• EXERCISE DATA
"""

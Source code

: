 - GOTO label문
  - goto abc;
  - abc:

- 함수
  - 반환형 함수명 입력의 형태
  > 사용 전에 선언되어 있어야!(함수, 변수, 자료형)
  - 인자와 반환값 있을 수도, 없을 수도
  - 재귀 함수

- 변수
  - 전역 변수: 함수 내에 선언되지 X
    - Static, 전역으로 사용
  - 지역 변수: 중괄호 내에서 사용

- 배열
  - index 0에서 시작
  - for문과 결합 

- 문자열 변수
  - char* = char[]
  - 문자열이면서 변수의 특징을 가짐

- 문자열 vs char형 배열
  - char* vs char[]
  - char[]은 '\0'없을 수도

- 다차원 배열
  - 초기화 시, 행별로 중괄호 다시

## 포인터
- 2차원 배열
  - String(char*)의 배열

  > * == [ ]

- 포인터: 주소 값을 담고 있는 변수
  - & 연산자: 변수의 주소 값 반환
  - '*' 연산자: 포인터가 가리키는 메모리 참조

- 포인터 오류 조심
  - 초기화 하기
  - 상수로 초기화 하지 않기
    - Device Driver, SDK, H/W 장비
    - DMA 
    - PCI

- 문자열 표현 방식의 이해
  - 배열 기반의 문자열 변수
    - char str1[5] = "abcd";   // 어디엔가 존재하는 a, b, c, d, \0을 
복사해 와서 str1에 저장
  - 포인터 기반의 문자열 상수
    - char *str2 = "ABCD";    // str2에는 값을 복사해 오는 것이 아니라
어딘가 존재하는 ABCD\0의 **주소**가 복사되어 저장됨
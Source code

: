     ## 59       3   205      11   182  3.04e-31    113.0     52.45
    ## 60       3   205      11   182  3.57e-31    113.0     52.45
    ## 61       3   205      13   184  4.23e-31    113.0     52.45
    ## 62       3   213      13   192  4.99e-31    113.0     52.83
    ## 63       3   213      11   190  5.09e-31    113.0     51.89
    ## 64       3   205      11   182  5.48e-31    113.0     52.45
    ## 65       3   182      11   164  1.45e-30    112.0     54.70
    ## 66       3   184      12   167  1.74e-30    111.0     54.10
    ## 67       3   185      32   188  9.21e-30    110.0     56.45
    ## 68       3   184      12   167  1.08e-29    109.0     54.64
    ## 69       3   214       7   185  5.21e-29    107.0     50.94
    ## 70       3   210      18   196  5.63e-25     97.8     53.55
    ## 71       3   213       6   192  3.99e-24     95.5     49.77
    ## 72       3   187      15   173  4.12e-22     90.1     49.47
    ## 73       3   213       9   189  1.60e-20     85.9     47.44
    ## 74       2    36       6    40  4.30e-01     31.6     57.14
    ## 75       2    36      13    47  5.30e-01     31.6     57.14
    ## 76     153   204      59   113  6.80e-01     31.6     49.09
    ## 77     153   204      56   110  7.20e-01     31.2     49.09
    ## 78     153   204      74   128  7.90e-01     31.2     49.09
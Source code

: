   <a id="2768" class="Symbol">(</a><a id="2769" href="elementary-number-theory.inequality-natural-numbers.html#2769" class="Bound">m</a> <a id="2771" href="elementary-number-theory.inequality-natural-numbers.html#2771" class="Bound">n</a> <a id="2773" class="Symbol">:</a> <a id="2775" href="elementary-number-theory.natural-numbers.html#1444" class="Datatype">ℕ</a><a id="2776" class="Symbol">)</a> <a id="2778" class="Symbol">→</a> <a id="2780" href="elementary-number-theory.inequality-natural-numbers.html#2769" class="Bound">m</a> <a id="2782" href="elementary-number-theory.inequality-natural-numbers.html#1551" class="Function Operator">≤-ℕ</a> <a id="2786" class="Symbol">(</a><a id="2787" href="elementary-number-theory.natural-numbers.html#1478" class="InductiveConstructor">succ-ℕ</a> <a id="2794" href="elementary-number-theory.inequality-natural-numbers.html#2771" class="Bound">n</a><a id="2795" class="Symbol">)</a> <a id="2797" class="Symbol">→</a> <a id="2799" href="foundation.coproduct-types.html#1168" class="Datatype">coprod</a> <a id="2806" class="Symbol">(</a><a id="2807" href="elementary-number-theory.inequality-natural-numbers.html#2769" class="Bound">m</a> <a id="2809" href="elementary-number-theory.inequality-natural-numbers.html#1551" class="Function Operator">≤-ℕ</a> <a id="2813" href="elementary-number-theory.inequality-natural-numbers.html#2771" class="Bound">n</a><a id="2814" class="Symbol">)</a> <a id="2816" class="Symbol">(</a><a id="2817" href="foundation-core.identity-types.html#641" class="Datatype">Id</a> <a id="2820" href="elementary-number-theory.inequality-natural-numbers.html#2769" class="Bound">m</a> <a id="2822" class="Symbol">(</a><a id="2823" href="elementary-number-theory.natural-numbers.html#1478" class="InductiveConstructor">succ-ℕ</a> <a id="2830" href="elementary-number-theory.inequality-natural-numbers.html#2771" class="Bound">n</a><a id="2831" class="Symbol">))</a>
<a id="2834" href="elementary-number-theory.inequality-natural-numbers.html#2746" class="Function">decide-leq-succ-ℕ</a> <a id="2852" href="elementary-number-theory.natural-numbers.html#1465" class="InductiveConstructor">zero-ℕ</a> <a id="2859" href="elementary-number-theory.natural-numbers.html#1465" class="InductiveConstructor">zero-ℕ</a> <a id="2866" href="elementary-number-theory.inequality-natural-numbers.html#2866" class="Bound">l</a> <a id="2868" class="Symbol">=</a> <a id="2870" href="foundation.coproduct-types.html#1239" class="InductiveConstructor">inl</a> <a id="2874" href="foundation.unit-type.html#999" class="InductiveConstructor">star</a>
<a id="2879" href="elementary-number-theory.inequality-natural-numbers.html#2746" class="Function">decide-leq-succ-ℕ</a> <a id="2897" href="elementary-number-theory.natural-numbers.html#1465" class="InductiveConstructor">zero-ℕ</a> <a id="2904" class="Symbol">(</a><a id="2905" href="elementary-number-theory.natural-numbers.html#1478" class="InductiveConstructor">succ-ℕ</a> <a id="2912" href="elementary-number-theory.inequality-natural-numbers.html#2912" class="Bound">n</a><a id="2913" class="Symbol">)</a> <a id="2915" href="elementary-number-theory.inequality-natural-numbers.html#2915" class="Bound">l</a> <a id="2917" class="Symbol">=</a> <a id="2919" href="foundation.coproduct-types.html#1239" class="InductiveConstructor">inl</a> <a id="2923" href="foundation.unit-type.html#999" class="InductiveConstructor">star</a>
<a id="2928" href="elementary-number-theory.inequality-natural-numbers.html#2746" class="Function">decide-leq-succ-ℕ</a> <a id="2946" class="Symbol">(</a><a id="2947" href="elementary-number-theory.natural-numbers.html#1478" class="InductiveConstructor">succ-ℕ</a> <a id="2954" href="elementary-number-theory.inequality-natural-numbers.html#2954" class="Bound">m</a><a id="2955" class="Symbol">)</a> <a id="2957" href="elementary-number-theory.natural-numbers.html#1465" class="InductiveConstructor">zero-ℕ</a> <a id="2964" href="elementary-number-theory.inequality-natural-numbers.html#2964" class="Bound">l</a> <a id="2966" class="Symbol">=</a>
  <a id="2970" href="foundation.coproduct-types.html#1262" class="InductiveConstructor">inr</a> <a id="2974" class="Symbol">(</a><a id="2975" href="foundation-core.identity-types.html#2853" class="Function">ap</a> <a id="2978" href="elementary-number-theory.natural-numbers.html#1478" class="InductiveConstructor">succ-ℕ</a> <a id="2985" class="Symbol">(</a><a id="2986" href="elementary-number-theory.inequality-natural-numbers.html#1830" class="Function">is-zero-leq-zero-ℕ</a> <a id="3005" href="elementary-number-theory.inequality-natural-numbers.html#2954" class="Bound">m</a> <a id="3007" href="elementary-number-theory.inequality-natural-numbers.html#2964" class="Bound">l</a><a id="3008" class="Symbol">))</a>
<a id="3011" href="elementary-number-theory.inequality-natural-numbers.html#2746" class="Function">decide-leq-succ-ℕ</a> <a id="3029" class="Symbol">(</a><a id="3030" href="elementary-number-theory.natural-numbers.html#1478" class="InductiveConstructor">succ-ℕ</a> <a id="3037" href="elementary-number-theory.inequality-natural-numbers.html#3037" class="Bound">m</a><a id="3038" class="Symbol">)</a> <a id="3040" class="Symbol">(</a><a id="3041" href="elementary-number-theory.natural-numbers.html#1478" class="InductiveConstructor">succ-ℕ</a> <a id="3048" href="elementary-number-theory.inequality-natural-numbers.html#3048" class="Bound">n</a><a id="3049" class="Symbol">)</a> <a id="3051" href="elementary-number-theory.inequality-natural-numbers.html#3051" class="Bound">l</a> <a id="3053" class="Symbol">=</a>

"""

• PROBLEM TO WORK ON
Would you please copy every line from the listing above that contains the word "존재하는"?

• RESULT OF THIS TASK
    - char str1[5] = "abcd";   // 어디엔가 존재하는 a, b, c, d, \0을 
어딘가 존재하는 ABCD\0의 **주소**가 복사되어 저장됨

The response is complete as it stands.